Can you tell us about your childhood? What was your family life like?
Until I was 2 years old, they didn’t think I was going to live. I had pneumonia as a baby, and they said, ‘If he lives till he’s 2, he’s got a chance.’ I was the 10th of 10 children, so I got just an awful lot of babying and attention from everybody.
You’re a very proud native son of West Allis, aren’t you?
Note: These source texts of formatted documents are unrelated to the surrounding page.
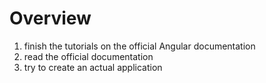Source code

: # Overview

1. finish the tutorials on the official Angular documentation
2. read the official documentation
3. try to create an actual application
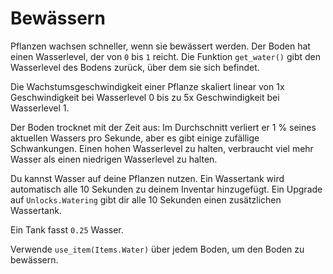 # Bewässern
Pflanzen wachsen schneller, wenn sie bewässert werden. Der Boden hat einen Wasserlevel, der von `0` bis `1` reicht.
Die Funktion `get_water()` gibt den Wasserlevel des Bodens zurück, über dem sie sich befindet.

Die Wachstumsgeschwindigkeit einer Pflanze skaliert linear von 1x Geschwindigkeit bei Wasserlevel 0 bis zu 5x Geschwindigkeit bei Wasserlevel 1.

Der Boden trocknet mit der Zeit aus: Im Durchschnitt verliert er 1 % seines aktuellen Wassers pro Sekunde, aber es gibt einige zufällige Schwankungen. Einen hohen Wasserlevel zu halten, verbraucht viel mehr Wasser als einen niedrigen Wasserlevel zu halten.

Du kannst Wasser auf deine Pflanzen nutzen. Ein Wassertank wird automatisch alle 10 Sekunden zu deinem Inventar hinzugefügt.
Ein Upgrade auf `Unlocks.Watering` gibt dir alle 10 Sekunden einen zusätzlichen Wassertank.

Ein Tank fasst `0.25` Wasser.

Verwende `use_item(Items.Water)` über jedem Boden, um den Boden zu bewässern.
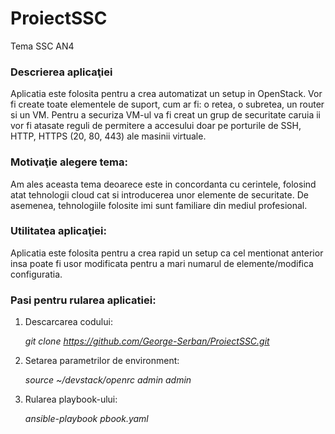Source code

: # ProiectSSC
Tema SSC AN4

### Descrierea aplicaţiei

Aplicatia este folosita pentru a crea automatizat un setup in OpenStack. Vor fi create toate elementele de suport, cum ar fi: o retea, o subretea, un router si un VM. Pentru a securiza VM-ul va fi creat un grup de securitate caruia ii vor fi atasate reguli de permitere a accesului doar pe porturile de SSH, HTTP, HTTPS (20, 80, 443) ale masinii virtuale.

### Motivaţie alegere tema:

Am ales aceasta tema deoarece este in concordanta cu cerintele, folosind atat tehnologii cloud cat si introducerea unor elemente de securitate. De asemenea, tehnologiile folosite imi sunt familiare din mediul profesional.

### Utilitatea aplicaţiei:

Aplicatia este folosita pentru a crea rapid un setup ca cel mentionat anterior insa poate fi usor modificata pentru a mari numarul de elemente/modifica configuratia.

### Pasi pentru rularea aplicatiei:
1.	Descarcarea codului:

	*git clone https://github.com/George-Serban/ProiectSSC.git*

2.	Setarea parametrilor de environment:

	*source ~/devstack/openrc admin admin*

3.	Rularea playbook-ului:

	*ansible-playbook pbook.yaml*


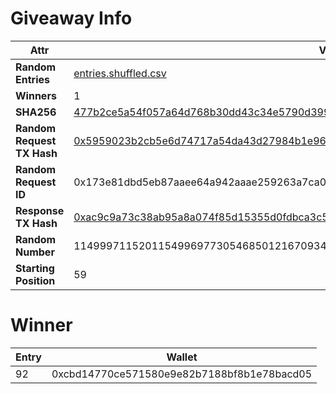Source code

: # Giveaway Info

| Attr | Val |
| ---- | --- |
| **Random Entries** | [entries.shuffled.csv](./entries.shuffled.csv) |
| **Winners** | 1 |
| **SHA256** | [477b2ce5a54f057a64d768b30dd43c34e5790d39958cac1b074b4cbd373bba8d](./entries.shuffled.sha256.txt) |
| **Random Request TX Hash** | [0x5959023b2cb5e6d74717a54da43d27984b1e969bdde063ecfae8536d3dd5c061](https://polygonscan.com/tx/0x5959023b2cb5e6d74717a54da43d27984b1e969bdde063ecfae8536d3dd5c061) |
| **Random Request ID** | 0x173e81dbd5eb87aaee64a942aaae259263a7ca0c3ee1ccdca1be4117b792d5d1 |
| **Response TX Hash** | [0xac9c9a73c38ab95a8a074f85d15355d0fdbca3c526f2a3c34e06118ce2fb470e](https://polygonscan.com/tx/0xac9c9a73c38ab95a8a074f85d15355d0fdbca3c526f2a3c34e06118ce2fb470e) |
| **Random Number** | 114999711520115499697730546850121670934186809059919147261296942654618600720619 |
| **Starting Position** | 59 |

# Winner

| Entry | Wallet |
| ----- | ------ |
| 92 | 0xcbd14770ce571580e9e82b7188bf8b1e78bacd05 |
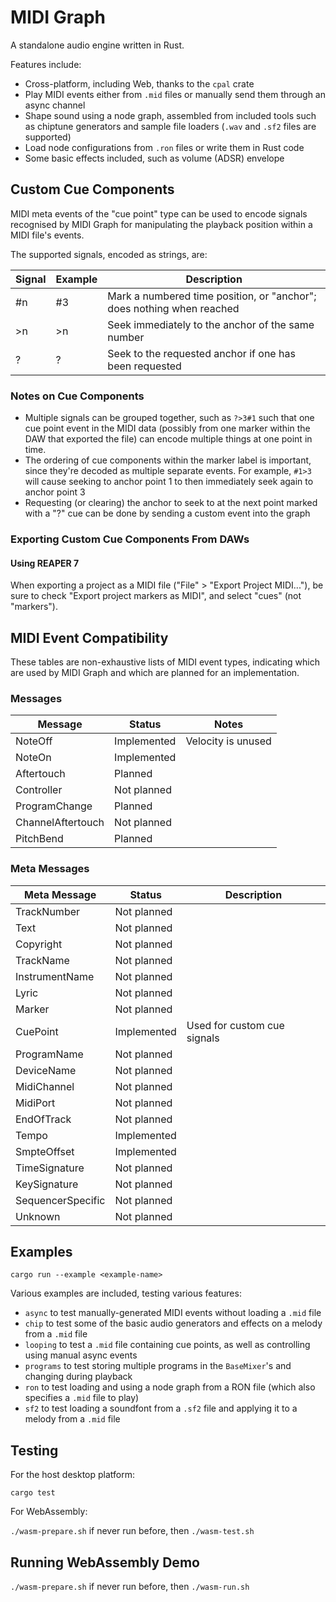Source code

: 
# MIDI Graph

A standalone audio engine written in Rust.

Features include:
- Cross-platform, including Web, thanks to the `cpal` crate
- Play MIDI events either from `.mid` files or manually send them through an async channel
- Shape sound using a node graph, assembled from included tools such as chiptune generators
  and sample file loaders (`.wav` and `.sf2` files are supported)
- Load node configurations from `.ron` files or write them in Rust code
- Some basic effects included, such as volume (ADSR) envelope

## Custom Cue Components

MIDI meta events of the "cue point" type can be used to encode signals recognised by MIDI Graph
for manipulating the playback position within a MIDI file's events.

The supported signals, encoded as strings, are:

| Signal | Example | Description |
| --- | --- | --- |
| #n | #3 | Mark a numbered time position, or "anchor"; does nothing when reached |
| >n | >n | Seek immediately to the anchor of the same number |
| ? | ? | Seek to the requested anchor if one has been requested |

### Notes on Cue Components

- Multiple signals can be grouped together, such as `?>3#1` such that one cue point event in the
  MIDI data (possibly from one marker within the DAW that exported the file) can encode multiple
  things at one point in time.
- The ordering of cue components within the marker label is important, since they're decoded as
  multiple separate events. For example, `#1>3` will cause seeking to anchor point 1 to then
  immediately seek again to anchor point 3
- Requesting (or clearing) the anchor to seek to at the next point marked with a "?" cue can be
  done by sending a custom event into the graph

### Exporting Custom Cue Components From DAWs

#### Using REAPER 7

When exporting a project as a MIDI file ("File" > "Export Project MIDI..."), be sure to check
"Export project markers as MIDI", and select "cues" (not "markers").

## MIDI Event Compatibility

These tables are non-exhaustive lists of MIDI event types, indicating which are used by MIDI
Graph and which are planned for an implementation.

### Messages

| Message | Status | Notes |
| --- | --- | --- |
| NoteOff | Implemented | Velocity is unused |
| NoteOn | Implemented |  |
| Aftertouch | Planned |  |
| Controller | Not planned |  |
| ProgramChange | Planned |  |
| ChannelAftertouch | Not planned |  |
| PitchBend | Planned |  |

### Meta Messages

| Meta Message | Status | Description |
| --- | --- | --- |
| TrackNumber | Not planned |  |
| Text | Not planned |  |
| Copyright | Not planned |  |
| TrackName | Not planned |  |
| InstrumentName | Not planned |  |
| Lyric | Not planned |  |
| Marker | Not planned |  |
| CuePoint | Implemented | Used for custom cue signals |
| ProgramName | Not planned |  |
| DeviceName | Not planned |  |
| MidiChannel | Not planned |  |
| MidiPort | Not planned |  |
| EndOfTrack | Not planned |  |
| Tempo | Implemented |  |
| SmpteOffset | Implemented |  |
| TimeSignature | Not planned |  |
| KeySignature | Not planned |  |
| SequencerSpecific | Not planned |  |
| Unknown | Not planned |  |

## Examples

`cargo run --example <example-name>`

Various examples are included, testing various features:
- `async` to test manually-generated MIDI events without loading a `.mid` file
- `chip` to test some of the basic audio generators and effects on a melody from a `.mid` file
- `looping` to test a `.mid` file containing cue points, as well as controlling using manual async events
- `programs` to test storing multiple programs in the `BaseMixer`'s and changing during playback
- `ron` to test loading and using a node graph from a RON file (which also specifies a `.mid` file to play)
- `sf2` to test loading a soundfont from a `.sf2` file and applying it to a melody from a `.mid` file

## Testing

For the host desktop platform:

`cargo test`

For WebAssembly:

`./wasm-prepare.sh` if never run before, then
`./wasm-test.sh`

## Running WebAssembly Demo

`./wasm-prepare.sh` if never run before, then
`./wasm-run.sh`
Growing up in West Allis meant a lot to me. Our parish, Holy Assumption, was there, and mom was very faithful and went to daily Mass. Dad went to daily Mass, too, but he had to leave at 10 to seven to get over to Allis Chalmers, where he was the supervisor in the tool room. Our eighth-grade class graduated in the 50th anniversary year of the parish’s founding — 1952 — and we picked up a sense of how special that parish was. We met up at our 25th anniversary of graduation, and we started meeting regularly every 10, 12, 15 years for a big gathering to celebrate the gift we had been given at Holy Assumption.
How did music play a role in your early life?
Music was just a big, big part of our life. My mom had a beautiful voice, and she and dad would go see movies, and she would remember the songs, lyrics and melodies. She just had a good ear. The same was true of my sister, Sr. Ancele — she never thought much about notes when she started playing the piano. It was because mom would hum a tune and say, “Now you go play that on the piano.” We would gather after dishes in the evening around the piano, and my sister would play and we would all sing.
What part did music play in your vocation?
When I was in seventh grade, my sister joined the convent. When she left, it was like the music went out of our home. It was just a big gap. I had signed up for an interest card for going to the Salvatorian Seminary in St. Nazianz, and the priest who passed out the cards came to visit. Mom and dad and I talked with him for a bit, and he saw the piano there and he said, “Do you mind if I play?” He sat down and played that piano, and I thought to myself, “This is what I’m missing.” It struck me that way. And I said, “If he represents music like this at that seminary that he teaches at, that’s the place for me.”
You later went on to study at Saint Frances de Sales Seminary, but your formation was done overseas. What was that like?
I went to Innsbruck to study, and that was a joy. My mom had been born in Austria, (and) came over at the age of 10 in 1907, but she still remembered her German. I got to meet her relatives in Austria and bonded with them. When I was ordained in 1964, she and my priest brother came over for the ordination, and we had my first Mass in the little town in Austria that mom grew up in. It was the biggest kind of celebration we could have. All of my mom’s first cousins that were still living came. It was a marvelous celebration.
What do you enjoy doing in your free time?
I enjoy biking, and I used to do a lot of hiking. I’ve done some camping all over the United States with Fr. Jerry Hudziak and Fr. Dick Molter. We even camped in Hawaii. I also had a very special friendship with Fr. Mel Michalski while he was alive — we got to know each other in Austria — and we did an awful lot of things together over the years before he died. We used to get out to Sun City, Arizona, quite regularly. He taught me the meaning of gift-giving. When he gave a gift, it was always a quality gift.
Can you tell us about your love of nature? Is that spiritually significant for you?
I love sunrises and stargazing, being on lakes and rivers — all of those things are really just part of what we need to learn from. Every time you see something that’s a little odd in nature, you’re learning another lesson. It can be as simple as waking up to how you didn’t appreciate something in life, or how you weren’t fit for a certain job. Nature will reveal that to you — which are things that really count, and which are things that don’t.
What is a topic you love to preach on?
One is forgiveness, and it mainly has to do with my own need for forgiveness. Nobody’s born perfect and nobody’s going to die perfect. The other one is that this God of ours doesn’t give up on us. He’s always there for support no matter what things we run into.